(Dataset entries)
▬▬▬▬▬▬▬▬▬▬

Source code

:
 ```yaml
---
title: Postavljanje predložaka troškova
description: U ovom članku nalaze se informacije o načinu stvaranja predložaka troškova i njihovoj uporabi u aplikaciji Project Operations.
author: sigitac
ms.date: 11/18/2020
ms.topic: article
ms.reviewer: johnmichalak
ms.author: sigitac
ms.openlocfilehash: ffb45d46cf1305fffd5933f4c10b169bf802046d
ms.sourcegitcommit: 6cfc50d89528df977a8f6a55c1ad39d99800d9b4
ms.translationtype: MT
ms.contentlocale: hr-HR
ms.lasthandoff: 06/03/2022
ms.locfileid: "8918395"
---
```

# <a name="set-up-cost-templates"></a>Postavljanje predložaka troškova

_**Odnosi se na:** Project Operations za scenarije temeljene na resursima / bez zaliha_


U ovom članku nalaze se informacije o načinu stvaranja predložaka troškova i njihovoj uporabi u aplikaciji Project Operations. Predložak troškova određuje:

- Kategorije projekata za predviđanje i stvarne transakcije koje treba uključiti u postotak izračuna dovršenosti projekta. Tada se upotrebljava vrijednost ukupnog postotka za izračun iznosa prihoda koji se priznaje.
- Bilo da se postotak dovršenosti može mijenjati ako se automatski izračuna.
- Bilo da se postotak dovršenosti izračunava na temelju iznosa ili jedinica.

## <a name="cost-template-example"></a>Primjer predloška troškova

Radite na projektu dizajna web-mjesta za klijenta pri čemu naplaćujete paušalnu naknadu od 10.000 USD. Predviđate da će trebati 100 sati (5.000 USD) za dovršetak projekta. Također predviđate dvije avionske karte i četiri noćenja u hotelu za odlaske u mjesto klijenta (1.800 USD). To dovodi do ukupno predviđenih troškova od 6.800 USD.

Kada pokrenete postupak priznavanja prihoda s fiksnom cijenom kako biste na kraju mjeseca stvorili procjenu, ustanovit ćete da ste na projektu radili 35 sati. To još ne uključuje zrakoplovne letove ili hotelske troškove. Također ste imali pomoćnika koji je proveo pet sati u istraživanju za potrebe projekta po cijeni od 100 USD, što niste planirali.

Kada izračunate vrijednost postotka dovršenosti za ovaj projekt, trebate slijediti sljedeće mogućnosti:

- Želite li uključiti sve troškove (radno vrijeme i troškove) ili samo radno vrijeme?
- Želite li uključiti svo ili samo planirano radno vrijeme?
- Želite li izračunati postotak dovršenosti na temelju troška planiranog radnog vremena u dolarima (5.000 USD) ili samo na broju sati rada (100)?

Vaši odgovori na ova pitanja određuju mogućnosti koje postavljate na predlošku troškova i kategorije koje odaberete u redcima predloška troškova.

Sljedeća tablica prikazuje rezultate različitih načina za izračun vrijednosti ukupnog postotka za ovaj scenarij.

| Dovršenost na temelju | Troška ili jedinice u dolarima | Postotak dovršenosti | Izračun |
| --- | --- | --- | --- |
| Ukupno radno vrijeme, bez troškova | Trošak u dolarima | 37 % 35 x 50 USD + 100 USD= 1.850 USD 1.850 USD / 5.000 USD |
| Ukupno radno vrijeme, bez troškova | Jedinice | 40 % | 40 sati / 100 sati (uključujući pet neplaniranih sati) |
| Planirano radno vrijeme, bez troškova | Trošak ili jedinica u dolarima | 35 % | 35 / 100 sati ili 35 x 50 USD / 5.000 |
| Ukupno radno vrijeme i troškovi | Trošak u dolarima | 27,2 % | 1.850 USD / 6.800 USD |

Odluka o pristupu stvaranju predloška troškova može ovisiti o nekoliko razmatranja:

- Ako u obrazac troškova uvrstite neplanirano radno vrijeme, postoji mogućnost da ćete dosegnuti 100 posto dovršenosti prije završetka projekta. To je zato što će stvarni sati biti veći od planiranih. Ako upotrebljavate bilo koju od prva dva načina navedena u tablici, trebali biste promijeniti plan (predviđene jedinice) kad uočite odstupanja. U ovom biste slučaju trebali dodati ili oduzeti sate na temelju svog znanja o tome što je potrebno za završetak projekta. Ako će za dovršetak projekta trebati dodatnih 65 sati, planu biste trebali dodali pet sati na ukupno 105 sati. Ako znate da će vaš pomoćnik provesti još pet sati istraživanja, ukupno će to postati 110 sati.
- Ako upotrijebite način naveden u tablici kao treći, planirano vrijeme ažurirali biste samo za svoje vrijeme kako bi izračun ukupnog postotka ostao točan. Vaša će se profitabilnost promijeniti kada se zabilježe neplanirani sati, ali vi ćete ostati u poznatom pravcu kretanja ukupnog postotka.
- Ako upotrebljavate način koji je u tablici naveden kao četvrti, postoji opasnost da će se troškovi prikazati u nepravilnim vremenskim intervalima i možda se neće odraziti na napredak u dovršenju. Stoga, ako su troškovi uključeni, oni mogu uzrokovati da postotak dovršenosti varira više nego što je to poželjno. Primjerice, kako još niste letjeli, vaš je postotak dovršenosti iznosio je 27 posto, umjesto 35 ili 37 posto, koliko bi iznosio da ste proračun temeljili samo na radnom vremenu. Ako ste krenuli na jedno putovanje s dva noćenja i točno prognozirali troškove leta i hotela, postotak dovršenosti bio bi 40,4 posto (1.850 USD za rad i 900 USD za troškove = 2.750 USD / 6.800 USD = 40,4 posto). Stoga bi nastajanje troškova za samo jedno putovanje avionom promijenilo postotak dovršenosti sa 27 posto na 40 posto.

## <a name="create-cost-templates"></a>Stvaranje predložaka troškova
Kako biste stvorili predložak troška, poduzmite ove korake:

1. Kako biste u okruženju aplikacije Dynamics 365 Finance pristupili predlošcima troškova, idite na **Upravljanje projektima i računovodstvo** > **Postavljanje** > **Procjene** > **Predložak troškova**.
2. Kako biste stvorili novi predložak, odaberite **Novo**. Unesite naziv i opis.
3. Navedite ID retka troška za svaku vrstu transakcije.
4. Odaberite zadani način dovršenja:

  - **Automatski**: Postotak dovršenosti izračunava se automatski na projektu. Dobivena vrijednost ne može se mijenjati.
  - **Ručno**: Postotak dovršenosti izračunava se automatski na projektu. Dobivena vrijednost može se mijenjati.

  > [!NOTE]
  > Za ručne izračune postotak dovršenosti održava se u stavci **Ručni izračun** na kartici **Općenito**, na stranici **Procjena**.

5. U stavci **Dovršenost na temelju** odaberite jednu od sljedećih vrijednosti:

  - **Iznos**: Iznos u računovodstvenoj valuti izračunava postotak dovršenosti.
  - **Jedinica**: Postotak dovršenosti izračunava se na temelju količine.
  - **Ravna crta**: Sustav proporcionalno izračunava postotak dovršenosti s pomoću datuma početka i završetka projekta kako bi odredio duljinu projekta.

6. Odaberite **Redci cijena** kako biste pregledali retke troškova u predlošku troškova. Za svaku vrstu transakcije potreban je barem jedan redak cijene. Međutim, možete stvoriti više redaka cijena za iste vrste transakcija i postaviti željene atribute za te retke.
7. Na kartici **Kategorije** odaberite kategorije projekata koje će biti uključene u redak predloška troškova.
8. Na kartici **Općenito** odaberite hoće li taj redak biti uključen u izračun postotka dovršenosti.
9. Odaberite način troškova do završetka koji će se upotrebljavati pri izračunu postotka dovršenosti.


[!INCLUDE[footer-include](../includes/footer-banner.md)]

▬▬▬▬▬▬▬▬▬▬

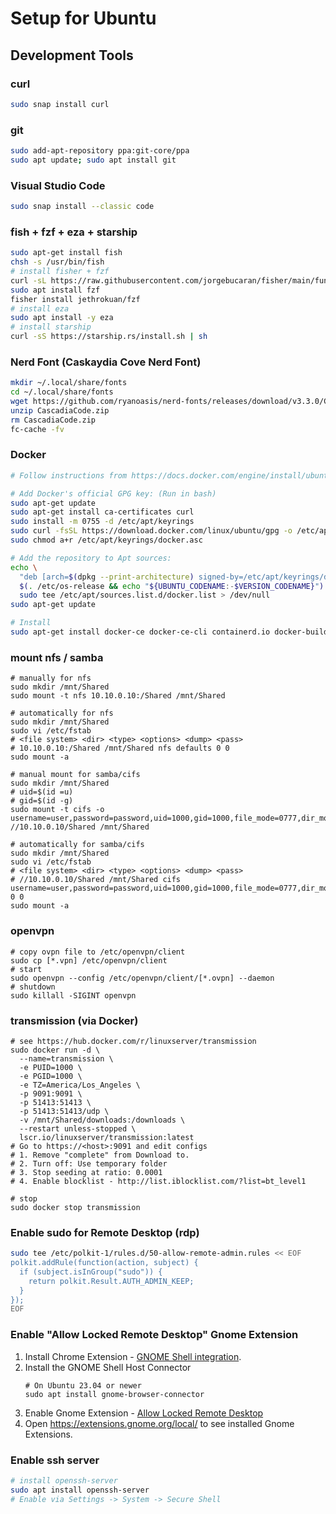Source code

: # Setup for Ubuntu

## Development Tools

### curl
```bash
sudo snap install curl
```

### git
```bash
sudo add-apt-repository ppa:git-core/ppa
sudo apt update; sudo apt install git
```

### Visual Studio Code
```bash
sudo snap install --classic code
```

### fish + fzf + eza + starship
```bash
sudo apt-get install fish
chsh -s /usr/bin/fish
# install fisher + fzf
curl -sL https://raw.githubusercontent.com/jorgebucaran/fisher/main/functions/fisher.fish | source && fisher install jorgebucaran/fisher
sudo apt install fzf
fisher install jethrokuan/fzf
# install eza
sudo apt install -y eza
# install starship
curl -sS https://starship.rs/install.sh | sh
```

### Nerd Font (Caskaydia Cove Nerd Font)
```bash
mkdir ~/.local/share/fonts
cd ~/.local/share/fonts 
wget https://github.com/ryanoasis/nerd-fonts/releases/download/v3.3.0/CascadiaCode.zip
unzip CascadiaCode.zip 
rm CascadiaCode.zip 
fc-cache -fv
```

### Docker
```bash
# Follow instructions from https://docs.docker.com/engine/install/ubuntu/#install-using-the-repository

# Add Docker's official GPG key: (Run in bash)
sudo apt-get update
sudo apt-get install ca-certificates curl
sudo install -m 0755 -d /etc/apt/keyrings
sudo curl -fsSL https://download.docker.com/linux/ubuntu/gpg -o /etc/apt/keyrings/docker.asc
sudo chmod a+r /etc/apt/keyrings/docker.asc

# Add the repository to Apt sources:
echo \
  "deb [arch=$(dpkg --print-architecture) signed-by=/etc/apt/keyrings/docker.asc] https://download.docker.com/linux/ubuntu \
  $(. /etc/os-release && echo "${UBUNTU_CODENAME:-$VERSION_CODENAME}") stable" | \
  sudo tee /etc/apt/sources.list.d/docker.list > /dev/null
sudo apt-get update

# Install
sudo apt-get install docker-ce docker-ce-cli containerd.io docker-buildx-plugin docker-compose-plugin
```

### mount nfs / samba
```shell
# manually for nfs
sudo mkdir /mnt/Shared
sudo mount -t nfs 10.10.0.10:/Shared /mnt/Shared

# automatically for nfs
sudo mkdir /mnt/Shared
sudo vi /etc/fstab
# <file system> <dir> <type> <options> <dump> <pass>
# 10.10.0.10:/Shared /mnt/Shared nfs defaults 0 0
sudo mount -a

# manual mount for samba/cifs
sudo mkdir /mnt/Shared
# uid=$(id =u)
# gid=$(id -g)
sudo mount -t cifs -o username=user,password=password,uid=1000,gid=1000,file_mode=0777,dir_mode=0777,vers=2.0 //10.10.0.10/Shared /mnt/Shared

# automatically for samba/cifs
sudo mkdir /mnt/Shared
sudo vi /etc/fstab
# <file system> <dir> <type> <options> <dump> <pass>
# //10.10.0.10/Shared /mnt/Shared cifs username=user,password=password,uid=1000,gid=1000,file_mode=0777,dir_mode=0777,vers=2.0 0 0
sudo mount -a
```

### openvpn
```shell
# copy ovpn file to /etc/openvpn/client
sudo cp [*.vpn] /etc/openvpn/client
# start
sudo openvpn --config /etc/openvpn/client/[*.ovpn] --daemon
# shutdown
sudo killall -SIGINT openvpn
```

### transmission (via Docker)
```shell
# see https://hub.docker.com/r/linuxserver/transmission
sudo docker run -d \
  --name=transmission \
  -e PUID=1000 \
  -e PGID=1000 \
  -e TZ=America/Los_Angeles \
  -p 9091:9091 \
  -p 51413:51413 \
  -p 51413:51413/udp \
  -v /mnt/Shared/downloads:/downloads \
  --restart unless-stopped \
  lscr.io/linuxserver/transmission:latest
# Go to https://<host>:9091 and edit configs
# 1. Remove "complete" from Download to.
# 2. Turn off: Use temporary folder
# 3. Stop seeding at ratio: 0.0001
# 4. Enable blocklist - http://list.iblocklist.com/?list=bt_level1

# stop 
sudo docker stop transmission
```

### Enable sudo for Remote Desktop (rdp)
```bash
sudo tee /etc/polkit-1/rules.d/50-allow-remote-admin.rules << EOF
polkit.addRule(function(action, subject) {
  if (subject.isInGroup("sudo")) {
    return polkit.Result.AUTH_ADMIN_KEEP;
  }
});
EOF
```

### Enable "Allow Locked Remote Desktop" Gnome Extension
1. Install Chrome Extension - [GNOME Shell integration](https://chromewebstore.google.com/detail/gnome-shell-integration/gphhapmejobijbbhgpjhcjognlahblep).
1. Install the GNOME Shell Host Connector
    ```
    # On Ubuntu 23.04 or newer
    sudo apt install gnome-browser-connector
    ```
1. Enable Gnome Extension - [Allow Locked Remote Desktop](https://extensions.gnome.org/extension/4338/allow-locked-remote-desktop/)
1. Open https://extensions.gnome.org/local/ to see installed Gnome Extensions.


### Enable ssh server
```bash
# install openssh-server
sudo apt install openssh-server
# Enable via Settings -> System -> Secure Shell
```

▬▬▬▬▬▬▬▬▬▬

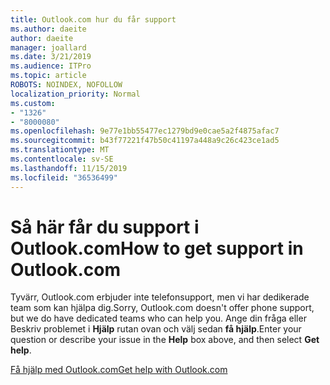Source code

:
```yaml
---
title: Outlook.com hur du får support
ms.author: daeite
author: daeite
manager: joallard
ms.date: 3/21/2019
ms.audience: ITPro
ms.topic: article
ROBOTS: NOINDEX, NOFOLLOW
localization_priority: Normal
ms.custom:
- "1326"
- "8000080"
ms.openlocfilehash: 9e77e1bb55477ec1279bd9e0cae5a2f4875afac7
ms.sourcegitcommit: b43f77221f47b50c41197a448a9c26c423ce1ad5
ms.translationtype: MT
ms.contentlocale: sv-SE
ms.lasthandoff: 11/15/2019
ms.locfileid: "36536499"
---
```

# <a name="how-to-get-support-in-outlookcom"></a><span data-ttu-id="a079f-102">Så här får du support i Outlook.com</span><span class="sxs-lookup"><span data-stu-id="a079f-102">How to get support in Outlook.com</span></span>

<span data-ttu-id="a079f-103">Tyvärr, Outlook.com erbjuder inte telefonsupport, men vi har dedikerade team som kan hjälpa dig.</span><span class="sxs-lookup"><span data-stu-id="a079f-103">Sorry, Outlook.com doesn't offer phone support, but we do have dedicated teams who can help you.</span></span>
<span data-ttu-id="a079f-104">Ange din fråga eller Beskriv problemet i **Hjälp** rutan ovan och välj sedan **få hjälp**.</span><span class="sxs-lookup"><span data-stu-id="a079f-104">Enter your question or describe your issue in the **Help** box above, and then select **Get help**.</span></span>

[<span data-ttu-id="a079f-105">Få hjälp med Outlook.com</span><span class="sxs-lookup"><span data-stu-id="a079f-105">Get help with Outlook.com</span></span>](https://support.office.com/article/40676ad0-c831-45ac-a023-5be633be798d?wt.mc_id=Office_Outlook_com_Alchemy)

▬▬▬▬▬▬▬▬▬▬

■ **ABOUT THIS EXERCISE**:
Print, without alteration, only the lines above between the one holding "Sljedeća tablica prikazuje" and the one holding "- Ako upotrijebite", inclusive.

■ **TASK ANSWER**:
Sljedeća tablica prikazuje rezultate različitih načina za izračun vrijednosti ukupnog postotka za ovaj scenarij.

| Dovršenost na temelju | Troška ili jedinice u dolarima | Postotak dovršenosti | Izračun |
| --- | --- | --- | --- |
| Ukupno radno vrijeme, bez troškova | Trošak u dolarima | 37 % 35 x 50 USD + 100 USD= 1.850 USD 1.850 USD / 5.000 USD |
| Ukupno radno vrijeme, bez troškova | Jedinice | 40 % | 40 sati / 100 sati (uključujući pet neplaniranih sati) |
| Planirano radno vrijeme, bez troškova | Trošak ili jedinica u dolarima | 35 % | 35 / 100 sati ili 35 x 50 USD / 5.000 |
| Ukupno radno vrijeme i troškovi | Trošak u dolarima | 27,2 % | 1.850 USD / 6.800 USD |

Odluka o pristupu stvaranju predloška troškova može ovisiti o nekoliko razmatranja:

- Ako u obrazac troškova uvrstite neplanirano radno vrijeme, postoji mogućnost da ćete dosegnuti 100 posto dovršenosti prije završetka projekta. To je zato što će stvarni sati biti veći od planiranih. Ako upotrebljavate bilo koju od prva dva načina navedena u tablici, trebali biste promijeniti plan (predviđene jedinice) kad uočite odstupanja. U ovom biste slučaju trebali dodati ili oduzeti sate na temelju svog znanja o tome što je potrebno za završetak projekta. Ako će za dovršetak projekta trebati dodatnih 65 sati, planu biste trebali dodali pet sati na ukupno 105 sati. Ako znate da će vaš pomoćnik provesti još pet sati istraživanja, ukupno će to postati 110 sati.
- Ako upotrijebite način naveden u tablici kao treći, planirano vrijeme ažurirali biste samo za svoje vrijeme kako bi izračun ukupnog postotka ostao točan. Vaša će se profitabilnost promijeniti kada se zabilježe neplanirani sati, ali vi ćete ostati u poznatom pravcu kretanja ukupnog postotka.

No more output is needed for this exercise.